8 demonstrated that two patients with initial severe ankle dorsiflexion weakness less than 3 on the MRC grade recovered significantly at 6 months. Our case showed a relatively good prognosis, which might be related to the results of NCS showing the relative preservation of the CMAP amplitude of the peroneal and tibial nerves at 3 months follow-up, as well as her young age and the duration of compression. Further research is needed to understand the recovery and prognosis of patients with neuropathy accompanied by rhabdomyolysis.
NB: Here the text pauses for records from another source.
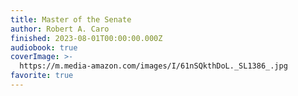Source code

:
 ```yaml
---
title: Master of the Senate
author: Robert A. Caro
finished: 2023-08-01T00:00:00.000Z
audiobook: true
coverImage: >-
  https://m.media-amazon.com/images/I/61nSQkthDoL._SL1386_.jpg
favorite: true
---
```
In clinical practice, it is difficult to localize peripheral nerve lesions based solely on the results of an electrophysiological study. In our case, it was not easy to differentiate whether the cause of the right foot drop was due to a lesion in the common peroneal nerve or the sciatic nerve. In the initial needle EMG, abnormal spontaneous activity was observed in the peroneal-innervated muscles of the lower leg and the biceps femoris (short head), indicating the possibility of a sciatic nerve lesion. However, abnormal spontaneous activity was limited to the peroneal-innervated muscles of the lower leg in the follow-up study, and MRN showed swelling around the fibular head rather than proximal sciatic nerve swelling. Therefore, we considered the possibility of common peroneal neuropathy rather than sciatic neuropathy as the cause of the right foot drop. The abnormal spontaneous activity observed in the right biceps femoris (short head), during the initial needle EMG was considered to be a direct muscle injury. It was also not easy to localize the peripheral nerve lesion that explained the left ankle dorsiflexion and plantarflexion weakness. Although the initial CMAP amplitude of left peroneal and tibial nerves was relatively well preserved, the needle EMG showed abnormal spontaneous activity in the peroneal-innervated muscles and tibial-innervated muscle and lumbar paraspinalis, indicating sciatic nerve lesion or lumbar radiculopathy. However, in the follow-up needle EMG, abnormal spontaneous activity was limited to the peroneal-innervated muscles including the biceps femoris (short head) and tibial-innervated muscles, and MRN showed clear proximal sciatic nerve swelling. Therefore, we considered sciatic neuropathy was the cause of the left ankle weakness. However, we could not exclude the combination of sciatic neuropathy (peroneal portion) with tibial neuropathy because of the lack of sampling tibial-innervated hamstring muscles in needle EMG.
In summary, we report an unusual case of compressive neuropathy combined with rhabdomyolysis caused by a crowd crush. It is important for physicians to localize the compressive neuropathy in patients with rhabdomyolysis and neurologic deficits. Careful physical examination, electrophysiologic and imaging studies, such as MRI or regional MRN, should be performed to make accurate diagnoses.